The Essai sur l'art et la civilisation expresses, above all, Corm’s concern for Lebanese cultural identity, which he saw as firmly rooted in the Christian faith and in French 19th century art and culture. Even if many of us today do not necessarily agree with these views (as many of Corm’s contemporaries did not), we launch this event in order to make the artist’s aesthetic, political and civic position known to a broader public. In this age of pluralism Corm’s painterly humanism takes its place among other doctrines and world-views, both aesthetic and political. In the end, it is Corm’s artworks, displayed in this exhibition, that give emphatic voice to his life-affirming humanist position. In response to a split and dispersed modern subject, Corm gives his allegiance to a classical theory of the subject—completely whole and firmly grounded in the knowledge of good and evil; to the disappearance of realistically depicted humans from the modernist canvas, the painter responds with studies of the soul (âme) and of “spiritual landscapes” (paysages d’âme); to the modernist dehumanization of art he answers with an art in which the human and the omnipresent Divine coexist. One should add to Corm’s artistic and aesthetic values the artist’s cultural activism, also based in humanist and spiritual values. Thanks in many respects to his tireless efforts and contributions, Lebanon has today such cultural institutions as l’Ecole des Beaux-Arts, l’Ecole Nationale de Musique, the Musée de la Ville de Beyrouth, the Société des Amis de l’Art as well as many other political and cultural initiatives devoted to the promotion of a Lebanese identity and culture.

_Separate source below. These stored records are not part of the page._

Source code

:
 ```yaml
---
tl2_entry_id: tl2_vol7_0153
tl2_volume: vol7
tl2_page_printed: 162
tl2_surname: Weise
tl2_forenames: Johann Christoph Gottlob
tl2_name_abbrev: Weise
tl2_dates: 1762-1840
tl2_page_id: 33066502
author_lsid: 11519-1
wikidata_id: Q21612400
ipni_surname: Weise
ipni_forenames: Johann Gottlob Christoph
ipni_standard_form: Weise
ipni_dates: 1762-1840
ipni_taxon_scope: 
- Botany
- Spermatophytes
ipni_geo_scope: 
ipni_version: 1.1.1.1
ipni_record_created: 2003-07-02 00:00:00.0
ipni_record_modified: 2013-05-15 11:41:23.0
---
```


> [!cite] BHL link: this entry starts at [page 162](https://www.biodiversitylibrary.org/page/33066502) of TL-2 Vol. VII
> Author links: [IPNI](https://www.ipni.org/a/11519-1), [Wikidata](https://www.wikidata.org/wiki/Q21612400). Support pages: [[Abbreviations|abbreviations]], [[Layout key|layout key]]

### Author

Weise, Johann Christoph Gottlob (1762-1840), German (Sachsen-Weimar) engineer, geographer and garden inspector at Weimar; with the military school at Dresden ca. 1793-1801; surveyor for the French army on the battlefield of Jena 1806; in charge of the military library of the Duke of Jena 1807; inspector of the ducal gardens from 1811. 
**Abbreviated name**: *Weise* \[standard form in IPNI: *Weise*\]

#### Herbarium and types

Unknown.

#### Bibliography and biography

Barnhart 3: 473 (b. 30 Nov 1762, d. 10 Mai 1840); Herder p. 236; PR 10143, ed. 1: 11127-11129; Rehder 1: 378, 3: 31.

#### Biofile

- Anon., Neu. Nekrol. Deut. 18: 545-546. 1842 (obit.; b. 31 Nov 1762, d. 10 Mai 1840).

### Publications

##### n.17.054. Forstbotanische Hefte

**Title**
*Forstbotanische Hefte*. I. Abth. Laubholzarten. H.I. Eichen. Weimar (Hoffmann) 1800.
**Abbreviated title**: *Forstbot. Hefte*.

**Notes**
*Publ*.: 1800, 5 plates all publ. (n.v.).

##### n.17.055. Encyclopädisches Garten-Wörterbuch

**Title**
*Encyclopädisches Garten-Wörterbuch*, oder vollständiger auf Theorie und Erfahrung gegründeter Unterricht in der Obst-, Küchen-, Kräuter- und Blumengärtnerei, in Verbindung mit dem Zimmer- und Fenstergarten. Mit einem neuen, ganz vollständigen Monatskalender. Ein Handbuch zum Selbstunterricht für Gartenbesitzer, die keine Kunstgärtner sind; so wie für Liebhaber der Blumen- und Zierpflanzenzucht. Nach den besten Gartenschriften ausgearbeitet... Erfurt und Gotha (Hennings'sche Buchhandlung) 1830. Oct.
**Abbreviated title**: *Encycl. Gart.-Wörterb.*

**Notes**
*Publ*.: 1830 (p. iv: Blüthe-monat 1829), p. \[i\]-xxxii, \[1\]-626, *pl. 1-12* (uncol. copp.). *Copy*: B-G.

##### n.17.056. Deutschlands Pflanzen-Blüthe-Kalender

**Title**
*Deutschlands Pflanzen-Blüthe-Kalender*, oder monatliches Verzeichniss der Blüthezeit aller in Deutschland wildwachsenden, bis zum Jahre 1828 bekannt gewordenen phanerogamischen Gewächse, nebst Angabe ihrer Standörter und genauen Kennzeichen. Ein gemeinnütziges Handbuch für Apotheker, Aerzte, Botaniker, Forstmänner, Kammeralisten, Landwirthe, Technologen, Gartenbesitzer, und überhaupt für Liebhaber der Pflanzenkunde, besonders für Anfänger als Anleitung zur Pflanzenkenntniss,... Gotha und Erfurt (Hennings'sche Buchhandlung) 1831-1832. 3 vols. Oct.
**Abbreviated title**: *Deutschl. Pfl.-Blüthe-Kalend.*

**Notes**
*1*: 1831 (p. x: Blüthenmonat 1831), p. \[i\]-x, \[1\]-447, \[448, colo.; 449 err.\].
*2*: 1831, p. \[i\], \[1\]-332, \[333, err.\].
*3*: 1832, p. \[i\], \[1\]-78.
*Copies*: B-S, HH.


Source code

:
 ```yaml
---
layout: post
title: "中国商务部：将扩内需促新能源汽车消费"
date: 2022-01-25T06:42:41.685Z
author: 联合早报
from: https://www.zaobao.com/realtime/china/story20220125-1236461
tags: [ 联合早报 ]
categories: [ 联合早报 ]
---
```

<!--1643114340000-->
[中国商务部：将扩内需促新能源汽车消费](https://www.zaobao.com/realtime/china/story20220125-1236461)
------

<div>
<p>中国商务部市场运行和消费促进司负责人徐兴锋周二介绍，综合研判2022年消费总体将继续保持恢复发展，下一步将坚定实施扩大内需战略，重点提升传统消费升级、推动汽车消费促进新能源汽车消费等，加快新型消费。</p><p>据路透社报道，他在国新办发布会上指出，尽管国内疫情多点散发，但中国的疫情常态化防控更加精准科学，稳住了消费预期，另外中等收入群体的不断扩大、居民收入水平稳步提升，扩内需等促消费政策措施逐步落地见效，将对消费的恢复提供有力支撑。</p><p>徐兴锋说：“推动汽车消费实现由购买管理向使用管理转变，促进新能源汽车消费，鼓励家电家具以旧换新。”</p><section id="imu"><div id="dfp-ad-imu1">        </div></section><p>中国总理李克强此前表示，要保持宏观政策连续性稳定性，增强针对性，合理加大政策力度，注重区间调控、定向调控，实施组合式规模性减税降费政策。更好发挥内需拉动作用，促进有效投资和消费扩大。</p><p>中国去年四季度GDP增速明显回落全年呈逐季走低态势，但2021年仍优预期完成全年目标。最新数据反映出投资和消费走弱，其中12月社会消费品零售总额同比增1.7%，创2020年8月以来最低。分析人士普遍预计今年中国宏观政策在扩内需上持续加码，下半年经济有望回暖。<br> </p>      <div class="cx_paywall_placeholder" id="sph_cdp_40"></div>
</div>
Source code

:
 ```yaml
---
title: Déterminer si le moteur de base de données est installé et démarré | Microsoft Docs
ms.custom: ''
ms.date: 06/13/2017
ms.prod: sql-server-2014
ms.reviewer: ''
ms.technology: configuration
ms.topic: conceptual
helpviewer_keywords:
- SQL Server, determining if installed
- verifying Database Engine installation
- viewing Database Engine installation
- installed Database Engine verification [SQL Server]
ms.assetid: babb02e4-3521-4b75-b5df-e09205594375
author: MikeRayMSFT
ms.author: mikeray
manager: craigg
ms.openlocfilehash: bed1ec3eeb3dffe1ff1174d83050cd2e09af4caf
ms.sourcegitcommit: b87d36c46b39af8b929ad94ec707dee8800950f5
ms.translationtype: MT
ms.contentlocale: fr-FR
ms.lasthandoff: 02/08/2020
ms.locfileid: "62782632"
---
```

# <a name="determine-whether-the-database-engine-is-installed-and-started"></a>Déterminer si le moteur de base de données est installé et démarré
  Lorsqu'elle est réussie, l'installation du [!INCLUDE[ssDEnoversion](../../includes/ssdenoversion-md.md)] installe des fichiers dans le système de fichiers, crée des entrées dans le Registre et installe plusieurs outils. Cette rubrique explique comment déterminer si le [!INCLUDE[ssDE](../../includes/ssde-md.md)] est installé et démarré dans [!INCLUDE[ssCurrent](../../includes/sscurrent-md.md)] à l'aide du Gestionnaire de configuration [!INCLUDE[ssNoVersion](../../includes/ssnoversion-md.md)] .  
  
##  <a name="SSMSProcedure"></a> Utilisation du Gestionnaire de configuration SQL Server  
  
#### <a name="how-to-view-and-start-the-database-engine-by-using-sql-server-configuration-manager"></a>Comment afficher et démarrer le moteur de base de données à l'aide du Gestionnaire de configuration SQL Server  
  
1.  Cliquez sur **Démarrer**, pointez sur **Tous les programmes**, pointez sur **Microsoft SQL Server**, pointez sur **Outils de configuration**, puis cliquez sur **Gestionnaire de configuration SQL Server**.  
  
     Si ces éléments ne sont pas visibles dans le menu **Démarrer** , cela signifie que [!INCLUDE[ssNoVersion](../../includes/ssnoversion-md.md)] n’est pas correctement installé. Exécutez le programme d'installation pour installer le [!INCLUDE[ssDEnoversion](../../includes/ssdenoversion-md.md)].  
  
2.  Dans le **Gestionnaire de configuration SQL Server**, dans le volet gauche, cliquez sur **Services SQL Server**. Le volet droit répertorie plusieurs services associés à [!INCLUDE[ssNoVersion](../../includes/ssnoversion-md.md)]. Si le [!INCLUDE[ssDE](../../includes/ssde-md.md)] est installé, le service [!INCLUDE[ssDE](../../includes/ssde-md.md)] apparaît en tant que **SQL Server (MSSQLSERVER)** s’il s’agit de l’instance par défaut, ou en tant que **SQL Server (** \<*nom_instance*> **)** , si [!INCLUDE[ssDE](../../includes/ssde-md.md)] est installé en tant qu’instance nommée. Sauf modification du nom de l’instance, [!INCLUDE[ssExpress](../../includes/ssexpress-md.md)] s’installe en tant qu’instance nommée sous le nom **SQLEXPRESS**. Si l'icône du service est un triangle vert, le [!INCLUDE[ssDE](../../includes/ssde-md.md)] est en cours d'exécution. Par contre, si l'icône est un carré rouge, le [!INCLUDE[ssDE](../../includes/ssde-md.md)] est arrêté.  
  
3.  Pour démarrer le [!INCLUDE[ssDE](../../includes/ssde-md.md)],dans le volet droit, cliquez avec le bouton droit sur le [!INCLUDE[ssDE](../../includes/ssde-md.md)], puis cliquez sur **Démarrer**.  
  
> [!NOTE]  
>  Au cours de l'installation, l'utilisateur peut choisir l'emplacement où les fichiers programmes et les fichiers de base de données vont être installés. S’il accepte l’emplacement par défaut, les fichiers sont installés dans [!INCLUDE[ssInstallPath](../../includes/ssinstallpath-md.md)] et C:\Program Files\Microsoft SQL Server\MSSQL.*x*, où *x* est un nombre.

For this exhibition we show works from the Corm collection. Thanks to the generosity and foresight of Dr. Georges G. Corm—the painter’s son, who has taken care of the collection in times of war and of peace, and who has actively promoted the work of his father through numerous exhibitions and publications—we present to the public a part of this artist’s oeuvre. In addition to displaying artworks that firmly endorse Corm’s humanist beliefs, we also present works of a different nature: works that can be understood as instances of the painter’s “doubt” with regard to painterly humanism as well as works that immediately recall Corm’s religious and political convictions. Most importantly, we republish the Essai sur l'art et la civilisation de ce temps, reproducing this “manifesto of Lebanese painterly humanism” in facsimile and complemented with an Arabic and an English translation, along with other supplementary texts. With this we hope to make the work and ideas of Georges D. Corm known to scholars and to the wider public.